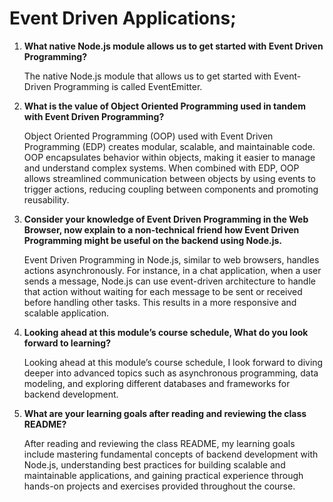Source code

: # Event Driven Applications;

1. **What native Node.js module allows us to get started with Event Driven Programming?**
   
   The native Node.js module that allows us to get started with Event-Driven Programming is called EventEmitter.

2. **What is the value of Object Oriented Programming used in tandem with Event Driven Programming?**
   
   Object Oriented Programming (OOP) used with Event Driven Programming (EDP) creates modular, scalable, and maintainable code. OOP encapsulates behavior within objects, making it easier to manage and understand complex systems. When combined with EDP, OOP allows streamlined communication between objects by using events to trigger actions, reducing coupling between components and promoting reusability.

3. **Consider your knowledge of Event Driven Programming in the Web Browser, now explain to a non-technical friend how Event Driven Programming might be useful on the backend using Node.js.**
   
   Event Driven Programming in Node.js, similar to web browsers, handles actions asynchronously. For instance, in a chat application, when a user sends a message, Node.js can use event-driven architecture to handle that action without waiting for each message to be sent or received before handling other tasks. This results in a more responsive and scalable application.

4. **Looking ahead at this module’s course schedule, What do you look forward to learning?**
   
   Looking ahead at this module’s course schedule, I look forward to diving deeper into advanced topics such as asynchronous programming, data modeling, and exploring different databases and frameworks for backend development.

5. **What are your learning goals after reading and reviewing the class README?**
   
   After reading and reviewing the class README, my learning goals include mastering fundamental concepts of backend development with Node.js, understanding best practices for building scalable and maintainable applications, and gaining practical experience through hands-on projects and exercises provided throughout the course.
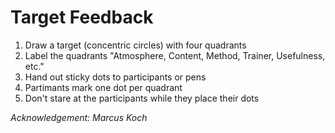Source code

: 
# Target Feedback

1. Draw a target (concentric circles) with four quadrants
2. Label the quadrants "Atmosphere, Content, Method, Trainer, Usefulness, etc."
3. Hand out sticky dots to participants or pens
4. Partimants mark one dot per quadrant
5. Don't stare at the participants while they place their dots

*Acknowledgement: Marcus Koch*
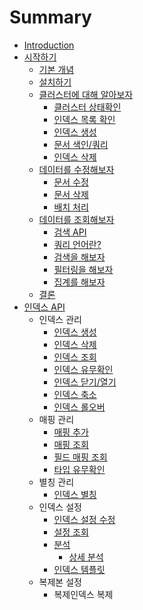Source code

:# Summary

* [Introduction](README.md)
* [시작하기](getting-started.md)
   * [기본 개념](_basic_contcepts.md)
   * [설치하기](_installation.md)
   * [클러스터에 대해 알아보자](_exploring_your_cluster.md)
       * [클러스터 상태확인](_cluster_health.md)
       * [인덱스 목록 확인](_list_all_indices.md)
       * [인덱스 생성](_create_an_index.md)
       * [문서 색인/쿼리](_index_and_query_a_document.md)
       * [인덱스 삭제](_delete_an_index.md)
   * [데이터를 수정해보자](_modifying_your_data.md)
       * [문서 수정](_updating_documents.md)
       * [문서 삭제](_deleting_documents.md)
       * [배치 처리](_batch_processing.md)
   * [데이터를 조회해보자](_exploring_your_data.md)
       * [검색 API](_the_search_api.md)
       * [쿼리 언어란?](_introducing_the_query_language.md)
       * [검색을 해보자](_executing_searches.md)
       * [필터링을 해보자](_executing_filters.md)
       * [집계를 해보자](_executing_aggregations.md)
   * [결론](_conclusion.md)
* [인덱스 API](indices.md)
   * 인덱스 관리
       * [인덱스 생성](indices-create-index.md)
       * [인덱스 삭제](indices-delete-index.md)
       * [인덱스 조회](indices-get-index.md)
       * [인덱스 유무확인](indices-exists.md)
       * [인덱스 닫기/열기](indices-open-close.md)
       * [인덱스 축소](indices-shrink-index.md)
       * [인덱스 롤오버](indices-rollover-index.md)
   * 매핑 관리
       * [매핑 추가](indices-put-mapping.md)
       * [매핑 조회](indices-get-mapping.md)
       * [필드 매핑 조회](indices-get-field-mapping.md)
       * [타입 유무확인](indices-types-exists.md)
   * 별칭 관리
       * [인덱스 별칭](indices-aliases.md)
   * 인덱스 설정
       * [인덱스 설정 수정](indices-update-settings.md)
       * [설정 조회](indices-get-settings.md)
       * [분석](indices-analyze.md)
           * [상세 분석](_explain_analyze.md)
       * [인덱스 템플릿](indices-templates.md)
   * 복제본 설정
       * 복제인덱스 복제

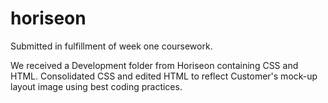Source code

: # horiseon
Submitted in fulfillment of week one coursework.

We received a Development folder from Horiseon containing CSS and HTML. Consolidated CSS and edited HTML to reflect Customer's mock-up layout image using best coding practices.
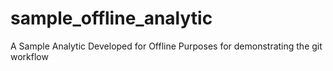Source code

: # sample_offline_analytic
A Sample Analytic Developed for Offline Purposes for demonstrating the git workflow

..............................

- [Task to carry out] Reply with only the number of lines in the entries that hold the word "What".

- [Reply] 4